The intuitive reason for the update is because the second term contains a new estimate of the true value of Q from the environment - the immediate reward $r_t$, and the actual state transition that occurred $s_{t+1}$ are observed data that are part of the new estimate. The term $r_t + \gamma \cdot \text{max}_{a'}(Q(s_{t+1}, a'))$ is usually called the Temporal Difference Target or just TD Target.

In the original representation (the first equation), it magically seems that gamma would be enough - can someone clear it up for me?

The $\gamma$ term is the discount rate, and nothing to do with convergence of Q-learning or SARSA. It is a term used to control preference for more immediate rewards (low values) or longer-term rewards (high values), and as such is part of the problem definition. It is not a learning parameter like $\alpha$, the learning rate. And in fact $\gamma = 0$ is possible (rarely used, but meaning that only next reward is important); $\gamma = 1$ is also possible and quite a common choice for episodic problems. Clearly when using $\gamma = 1$, there is no "decay of future rewards" happening.

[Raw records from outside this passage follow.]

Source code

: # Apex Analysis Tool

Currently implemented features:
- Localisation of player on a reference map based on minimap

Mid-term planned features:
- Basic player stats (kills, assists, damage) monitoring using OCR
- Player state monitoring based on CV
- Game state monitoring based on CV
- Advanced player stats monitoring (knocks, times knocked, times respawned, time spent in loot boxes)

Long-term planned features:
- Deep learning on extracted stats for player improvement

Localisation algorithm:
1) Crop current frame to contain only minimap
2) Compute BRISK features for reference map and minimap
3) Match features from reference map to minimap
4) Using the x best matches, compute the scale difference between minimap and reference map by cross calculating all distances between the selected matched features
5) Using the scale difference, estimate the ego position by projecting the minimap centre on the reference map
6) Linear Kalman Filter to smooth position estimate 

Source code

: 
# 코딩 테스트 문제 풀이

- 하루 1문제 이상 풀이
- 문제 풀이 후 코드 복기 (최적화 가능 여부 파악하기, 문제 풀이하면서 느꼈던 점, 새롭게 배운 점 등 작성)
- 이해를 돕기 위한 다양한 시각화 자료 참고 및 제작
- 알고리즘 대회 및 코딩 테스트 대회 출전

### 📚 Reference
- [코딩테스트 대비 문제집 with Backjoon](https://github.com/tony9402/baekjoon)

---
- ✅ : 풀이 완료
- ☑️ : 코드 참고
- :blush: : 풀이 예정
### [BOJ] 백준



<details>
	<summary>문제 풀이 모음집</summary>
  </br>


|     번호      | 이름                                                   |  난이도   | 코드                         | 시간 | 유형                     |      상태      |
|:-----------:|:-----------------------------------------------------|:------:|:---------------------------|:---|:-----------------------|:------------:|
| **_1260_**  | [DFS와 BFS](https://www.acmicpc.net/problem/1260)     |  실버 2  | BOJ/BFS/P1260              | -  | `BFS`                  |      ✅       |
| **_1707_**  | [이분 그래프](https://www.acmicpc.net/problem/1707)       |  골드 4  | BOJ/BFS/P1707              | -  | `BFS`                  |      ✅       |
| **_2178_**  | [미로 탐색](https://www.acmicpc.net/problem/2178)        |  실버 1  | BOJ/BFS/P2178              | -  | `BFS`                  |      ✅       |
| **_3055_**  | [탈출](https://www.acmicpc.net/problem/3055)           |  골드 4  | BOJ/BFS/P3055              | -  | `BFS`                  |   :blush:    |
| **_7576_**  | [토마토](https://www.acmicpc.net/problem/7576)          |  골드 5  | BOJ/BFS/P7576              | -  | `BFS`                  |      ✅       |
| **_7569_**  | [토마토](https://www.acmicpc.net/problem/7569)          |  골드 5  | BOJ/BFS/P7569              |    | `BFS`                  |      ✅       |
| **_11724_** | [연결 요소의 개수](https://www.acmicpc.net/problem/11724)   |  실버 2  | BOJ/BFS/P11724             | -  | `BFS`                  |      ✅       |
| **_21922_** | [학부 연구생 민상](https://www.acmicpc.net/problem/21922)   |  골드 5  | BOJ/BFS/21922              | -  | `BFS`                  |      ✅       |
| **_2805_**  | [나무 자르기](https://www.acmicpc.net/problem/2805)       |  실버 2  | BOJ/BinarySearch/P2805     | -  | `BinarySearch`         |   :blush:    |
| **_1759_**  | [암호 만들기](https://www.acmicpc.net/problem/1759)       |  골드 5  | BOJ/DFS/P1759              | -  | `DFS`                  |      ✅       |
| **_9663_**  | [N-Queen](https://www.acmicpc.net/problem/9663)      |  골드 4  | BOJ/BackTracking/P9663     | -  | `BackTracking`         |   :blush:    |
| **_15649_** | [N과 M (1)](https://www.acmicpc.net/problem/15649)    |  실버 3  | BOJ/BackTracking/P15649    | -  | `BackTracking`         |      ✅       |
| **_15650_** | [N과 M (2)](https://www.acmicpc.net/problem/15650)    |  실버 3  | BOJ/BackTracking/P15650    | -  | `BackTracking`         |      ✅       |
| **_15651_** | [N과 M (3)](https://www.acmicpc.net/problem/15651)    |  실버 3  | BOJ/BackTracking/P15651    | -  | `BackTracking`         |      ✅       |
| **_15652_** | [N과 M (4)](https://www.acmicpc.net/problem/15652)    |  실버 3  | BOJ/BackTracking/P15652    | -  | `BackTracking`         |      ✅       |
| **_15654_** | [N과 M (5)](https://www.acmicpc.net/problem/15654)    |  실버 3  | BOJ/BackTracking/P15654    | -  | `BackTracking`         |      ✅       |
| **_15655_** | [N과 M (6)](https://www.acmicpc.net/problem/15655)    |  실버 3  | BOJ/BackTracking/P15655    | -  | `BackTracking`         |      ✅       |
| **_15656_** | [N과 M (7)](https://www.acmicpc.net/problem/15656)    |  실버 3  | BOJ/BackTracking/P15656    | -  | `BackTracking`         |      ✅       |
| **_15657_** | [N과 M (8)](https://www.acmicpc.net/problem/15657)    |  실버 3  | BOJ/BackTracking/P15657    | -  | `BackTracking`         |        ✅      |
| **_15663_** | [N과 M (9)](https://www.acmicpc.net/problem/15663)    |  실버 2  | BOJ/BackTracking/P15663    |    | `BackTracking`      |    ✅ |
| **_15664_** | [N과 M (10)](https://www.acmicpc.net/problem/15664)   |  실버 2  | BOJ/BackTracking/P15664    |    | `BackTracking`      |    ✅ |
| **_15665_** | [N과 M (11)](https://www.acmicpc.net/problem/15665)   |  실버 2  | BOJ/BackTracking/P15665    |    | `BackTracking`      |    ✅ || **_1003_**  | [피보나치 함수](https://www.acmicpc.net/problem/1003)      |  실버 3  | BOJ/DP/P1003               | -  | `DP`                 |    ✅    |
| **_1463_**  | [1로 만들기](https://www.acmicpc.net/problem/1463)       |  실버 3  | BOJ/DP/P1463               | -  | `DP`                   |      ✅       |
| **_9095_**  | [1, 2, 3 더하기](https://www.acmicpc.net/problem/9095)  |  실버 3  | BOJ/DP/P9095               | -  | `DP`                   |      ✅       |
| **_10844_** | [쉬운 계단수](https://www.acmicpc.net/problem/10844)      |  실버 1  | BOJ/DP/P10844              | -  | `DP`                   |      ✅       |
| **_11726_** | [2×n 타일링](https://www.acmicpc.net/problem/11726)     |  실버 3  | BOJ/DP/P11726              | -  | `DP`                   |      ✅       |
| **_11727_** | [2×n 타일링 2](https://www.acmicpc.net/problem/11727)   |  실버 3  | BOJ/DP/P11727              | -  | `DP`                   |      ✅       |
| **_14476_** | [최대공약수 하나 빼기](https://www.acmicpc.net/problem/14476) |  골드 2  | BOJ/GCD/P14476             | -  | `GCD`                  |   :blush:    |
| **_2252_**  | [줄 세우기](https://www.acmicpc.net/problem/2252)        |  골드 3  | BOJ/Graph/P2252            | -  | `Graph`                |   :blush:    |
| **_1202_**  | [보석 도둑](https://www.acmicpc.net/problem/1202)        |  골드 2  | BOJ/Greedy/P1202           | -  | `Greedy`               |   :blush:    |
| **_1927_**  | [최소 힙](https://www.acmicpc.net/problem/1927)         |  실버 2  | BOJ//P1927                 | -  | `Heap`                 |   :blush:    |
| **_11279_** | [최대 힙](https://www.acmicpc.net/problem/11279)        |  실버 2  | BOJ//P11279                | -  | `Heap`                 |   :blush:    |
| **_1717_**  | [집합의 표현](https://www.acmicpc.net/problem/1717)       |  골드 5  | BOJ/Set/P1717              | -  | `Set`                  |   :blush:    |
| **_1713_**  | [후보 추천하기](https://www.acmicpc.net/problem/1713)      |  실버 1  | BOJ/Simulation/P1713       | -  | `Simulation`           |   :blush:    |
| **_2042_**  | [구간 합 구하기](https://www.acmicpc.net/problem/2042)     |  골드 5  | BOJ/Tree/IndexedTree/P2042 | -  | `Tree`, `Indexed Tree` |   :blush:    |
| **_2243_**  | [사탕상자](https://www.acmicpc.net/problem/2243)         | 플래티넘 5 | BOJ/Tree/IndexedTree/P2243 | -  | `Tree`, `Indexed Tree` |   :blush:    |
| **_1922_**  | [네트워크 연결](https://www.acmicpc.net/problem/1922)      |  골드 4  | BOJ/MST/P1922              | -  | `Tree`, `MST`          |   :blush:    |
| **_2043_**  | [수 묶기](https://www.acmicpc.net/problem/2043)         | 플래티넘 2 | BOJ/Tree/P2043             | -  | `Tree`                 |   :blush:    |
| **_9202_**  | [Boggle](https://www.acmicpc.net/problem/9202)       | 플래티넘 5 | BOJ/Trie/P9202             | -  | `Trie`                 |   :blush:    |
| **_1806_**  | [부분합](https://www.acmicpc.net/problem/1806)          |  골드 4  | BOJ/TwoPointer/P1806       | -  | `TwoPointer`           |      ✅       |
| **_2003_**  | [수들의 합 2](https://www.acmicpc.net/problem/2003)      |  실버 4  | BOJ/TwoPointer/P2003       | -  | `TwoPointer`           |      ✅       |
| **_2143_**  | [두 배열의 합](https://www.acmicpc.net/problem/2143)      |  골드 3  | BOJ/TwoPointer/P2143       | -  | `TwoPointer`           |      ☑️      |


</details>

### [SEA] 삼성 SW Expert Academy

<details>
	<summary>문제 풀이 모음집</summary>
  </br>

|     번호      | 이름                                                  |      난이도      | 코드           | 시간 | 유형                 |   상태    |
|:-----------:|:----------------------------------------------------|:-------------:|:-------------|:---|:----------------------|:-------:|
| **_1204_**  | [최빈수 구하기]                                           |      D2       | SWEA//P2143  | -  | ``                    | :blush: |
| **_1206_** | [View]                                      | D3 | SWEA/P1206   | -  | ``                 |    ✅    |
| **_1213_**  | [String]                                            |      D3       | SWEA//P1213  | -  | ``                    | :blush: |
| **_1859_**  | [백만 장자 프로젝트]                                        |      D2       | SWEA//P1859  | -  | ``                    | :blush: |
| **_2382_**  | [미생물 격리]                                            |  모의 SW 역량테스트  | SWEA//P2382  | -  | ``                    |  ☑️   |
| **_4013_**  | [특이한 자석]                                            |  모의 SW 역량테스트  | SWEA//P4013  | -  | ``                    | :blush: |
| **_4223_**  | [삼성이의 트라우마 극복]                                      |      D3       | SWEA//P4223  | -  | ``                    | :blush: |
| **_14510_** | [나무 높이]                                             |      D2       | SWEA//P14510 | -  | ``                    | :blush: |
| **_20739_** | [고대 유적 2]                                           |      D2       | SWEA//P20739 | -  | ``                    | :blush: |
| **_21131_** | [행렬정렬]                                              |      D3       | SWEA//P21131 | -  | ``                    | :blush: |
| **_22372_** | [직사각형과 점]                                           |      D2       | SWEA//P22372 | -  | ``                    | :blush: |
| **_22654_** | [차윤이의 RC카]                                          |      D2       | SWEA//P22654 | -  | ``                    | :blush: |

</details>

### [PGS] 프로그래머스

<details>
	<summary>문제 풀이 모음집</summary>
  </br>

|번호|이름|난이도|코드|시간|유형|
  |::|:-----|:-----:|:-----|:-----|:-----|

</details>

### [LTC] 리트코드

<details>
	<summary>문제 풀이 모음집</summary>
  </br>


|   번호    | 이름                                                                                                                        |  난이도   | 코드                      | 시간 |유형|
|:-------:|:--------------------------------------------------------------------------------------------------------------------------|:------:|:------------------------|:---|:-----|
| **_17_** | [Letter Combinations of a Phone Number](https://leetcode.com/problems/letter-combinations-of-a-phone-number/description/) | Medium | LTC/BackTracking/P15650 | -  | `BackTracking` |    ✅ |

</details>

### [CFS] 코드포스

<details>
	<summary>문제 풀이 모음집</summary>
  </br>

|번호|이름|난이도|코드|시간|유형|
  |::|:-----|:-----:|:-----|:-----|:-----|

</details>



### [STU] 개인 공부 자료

What is actually happening is that the TD Target is a stochastic estimate for the correct Q action value (in fact with all TD learning such as SARSA and Q-learning, this is a biased estimate, although the bias should reduce as the system approaches convergence). If you rename $Q(s,a)$ as $Q_{so\_far}$ and $r_t + \gamma \cdot \text{max}_{a'}(Q(s_{t+1}, a'))$ as $Q_{latest\_estimate}$, you get the idea of the update:

$$Q_{updated} \leftarrow (1-\alpha)Q_{so\_far} + \alpha Q_{latest\_estimate}$$

which is the same as

$$Q_{updated} \leftarrow Q_{so\_far} + \alpha(Q_{latest\_estimate} - Q_{so\_far})$$

You might ask "Why is the TD Target an estimate of $Q(s_t, a_t)$?"

The answer can be derived from the definition of Q, and is called the Bellman equation - in this case the Bellman equation for action value under the optimal policy $\pi^*$ (anther aside: what you have called the Bellman equation is not, although it is related). I won't give the full derivation here, but in essence the definition of Q is "the expected total reward when starting with state $s_t$ and action $a_t$ then following the optimal policy form then on", or

$$q_{*}(s, a) = \mathbb{E}_{\pi^*}[\sum_{k=0}^{\infty}\gamma^k R_{t+k+1} | S_t = s, A_t = a]$$

and from this definition, you can extract the first reward term and write out $q_*(s_t, a_t)$ in terms of $q_*(s_{t+1}, a_{t+1})$.

$$q_{*}(s, a) = \sum_{r,s'} p(r,s'|s,a)(r + \gamma \text{max}_{a'} q_{*}(s', a'))$$

Where $p(r,s'|s,a)$ is the transition probability of getting reward $r$ and ending up in state $s'$ when starting in state $s$ and taking action $a$.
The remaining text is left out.